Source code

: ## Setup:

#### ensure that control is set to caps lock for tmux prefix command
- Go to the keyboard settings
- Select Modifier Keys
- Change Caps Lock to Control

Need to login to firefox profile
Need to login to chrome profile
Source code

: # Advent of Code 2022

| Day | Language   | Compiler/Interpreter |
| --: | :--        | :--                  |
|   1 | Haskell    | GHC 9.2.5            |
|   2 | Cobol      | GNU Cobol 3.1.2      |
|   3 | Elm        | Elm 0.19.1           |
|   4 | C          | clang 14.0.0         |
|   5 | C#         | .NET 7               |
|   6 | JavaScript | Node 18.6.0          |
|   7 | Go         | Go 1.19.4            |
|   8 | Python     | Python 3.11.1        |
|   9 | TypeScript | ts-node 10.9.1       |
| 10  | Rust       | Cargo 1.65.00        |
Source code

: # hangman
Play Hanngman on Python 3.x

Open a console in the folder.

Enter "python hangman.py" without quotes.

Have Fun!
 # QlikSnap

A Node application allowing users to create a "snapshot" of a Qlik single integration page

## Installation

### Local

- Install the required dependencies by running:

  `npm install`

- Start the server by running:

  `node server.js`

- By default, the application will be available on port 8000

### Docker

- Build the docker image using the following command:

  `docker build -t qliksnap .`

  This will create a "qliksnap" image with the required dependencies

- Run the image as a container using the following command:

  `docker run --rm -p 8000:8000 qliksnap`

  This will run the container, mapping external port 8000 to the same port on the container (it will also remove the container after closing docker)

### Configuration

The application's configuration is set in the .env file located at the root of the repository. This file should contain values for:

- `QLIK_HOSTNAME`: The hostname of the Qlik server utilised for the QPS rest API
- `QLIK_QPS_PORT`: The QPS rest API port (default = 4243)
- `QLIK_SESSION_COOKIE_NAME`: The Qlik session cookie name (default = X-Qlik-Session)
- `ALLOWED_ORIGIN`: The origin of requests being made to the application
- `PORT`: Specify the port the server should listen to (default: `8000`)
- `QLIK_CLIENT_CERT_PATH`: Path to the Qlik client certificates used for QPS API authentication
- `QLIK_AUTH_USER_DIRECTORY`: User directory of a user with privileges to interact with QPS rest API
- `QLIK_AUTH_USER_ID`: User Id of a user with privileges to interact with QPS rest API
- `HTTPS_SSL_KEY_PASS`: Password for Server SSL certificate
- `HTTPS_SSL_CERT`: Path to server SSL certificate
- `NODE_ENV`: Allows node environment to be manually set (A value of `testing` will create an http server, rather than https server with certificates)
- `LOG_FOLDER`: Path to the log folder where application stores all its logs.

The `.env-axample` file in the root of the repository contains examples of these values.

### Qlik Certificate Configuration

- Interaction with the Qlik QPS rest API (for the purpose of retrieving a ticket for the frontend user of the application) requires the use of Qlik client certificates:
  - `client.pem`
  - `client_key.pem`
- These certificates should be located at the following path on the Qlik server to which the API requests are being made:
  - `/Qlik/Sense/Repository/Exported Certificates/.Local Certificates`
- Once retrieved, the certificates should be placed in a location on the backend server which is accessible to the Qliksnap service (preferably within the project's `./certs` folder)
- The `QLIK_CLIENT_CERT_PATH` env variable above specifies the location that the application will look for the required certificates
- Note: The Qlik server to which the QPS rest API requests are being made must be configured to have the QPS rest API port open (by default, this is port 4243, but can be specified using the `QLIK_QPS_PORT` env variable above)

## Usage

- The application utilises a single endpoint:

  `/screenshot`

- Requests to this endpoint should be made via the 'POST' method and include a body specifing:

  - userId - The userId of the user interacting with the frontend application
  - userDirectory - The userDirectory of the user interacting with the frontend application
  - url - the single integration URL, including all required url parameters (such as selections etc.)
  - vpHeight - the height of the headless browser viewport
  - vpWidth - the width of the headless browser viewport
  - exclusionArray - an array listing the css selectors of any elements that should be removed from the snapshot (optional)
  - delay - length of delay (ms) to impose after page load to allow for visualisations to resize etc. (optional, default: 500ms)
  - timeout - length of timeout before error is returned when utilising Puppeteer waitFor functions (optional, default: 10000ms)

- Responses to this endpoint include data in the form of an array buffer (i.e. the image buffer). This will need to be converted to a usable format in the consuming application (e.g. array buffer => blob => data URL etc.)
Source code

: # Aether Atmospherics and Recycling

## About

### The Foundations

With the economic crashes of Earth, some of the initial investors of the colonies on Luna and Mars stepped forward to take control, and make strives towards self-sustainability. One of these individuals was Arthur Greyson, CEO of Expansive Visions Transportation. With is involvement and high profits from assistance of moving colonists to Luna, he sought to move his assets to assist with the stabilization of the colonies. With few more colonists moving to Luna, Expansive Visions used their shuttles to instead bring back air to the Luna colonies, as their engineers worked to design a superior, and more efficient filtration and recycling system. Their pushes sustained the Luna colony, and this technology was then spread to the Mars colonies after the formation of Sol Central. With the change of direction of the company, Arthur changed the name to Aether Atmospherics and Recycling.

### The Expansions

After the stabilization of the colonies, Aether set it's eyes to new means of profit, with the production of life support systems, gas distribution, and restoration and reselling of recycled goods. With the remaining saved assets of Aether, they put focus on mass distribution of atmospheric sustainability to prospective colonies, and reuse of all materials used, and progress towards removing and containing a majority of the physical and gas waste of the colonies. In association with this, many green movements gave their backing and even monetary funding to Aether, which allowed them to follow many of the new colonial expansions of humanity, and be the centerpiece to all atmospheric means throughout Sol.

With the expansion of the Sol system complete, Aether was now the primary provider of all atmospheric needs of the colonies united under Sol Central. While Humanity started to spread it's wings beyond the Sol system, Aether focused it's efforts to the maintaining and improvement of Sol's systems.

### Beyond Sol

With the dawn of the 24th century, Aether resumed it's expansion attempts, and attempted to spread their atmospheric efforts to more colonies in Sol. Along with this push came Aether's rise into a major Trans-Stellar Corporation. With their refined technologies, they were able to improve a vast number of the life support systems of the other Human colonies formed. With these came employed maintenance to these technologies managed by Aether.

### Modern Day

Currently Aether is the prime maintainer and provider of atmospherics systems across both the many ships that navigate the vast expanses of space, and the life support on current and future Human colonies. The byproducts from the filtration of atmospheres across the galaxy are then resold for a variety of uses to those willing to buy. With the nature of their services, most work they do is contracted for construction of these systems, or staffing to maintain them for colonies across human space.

*Problem statement*: Look above for the line with "(default = 4243)" and the line with "User directory of". Write out those two lines and all the lines between them, exactly, and no others.

*Solution for this problem*:
- `QLIK_QPS_PORT`: The QPS rest API port (default = 4243)
- `QLIK_SESSION_COOKIE_NAME`: The Qlik session cookie name (default = X-Qlik-Session)
- `ALLOWED_ORIGIN`: The origin of requests being made to the application
- `PORT`: Specify the port the server should listen to (default: `8000`)
- `QLIK_CLIENT_CERT_PATH`: Path to the Qlik client certificates used for QPS API authentication
- `QLIK_AUTH_USER_DIRECTORY`: User directory of a user with privileges to interact with QPS rest API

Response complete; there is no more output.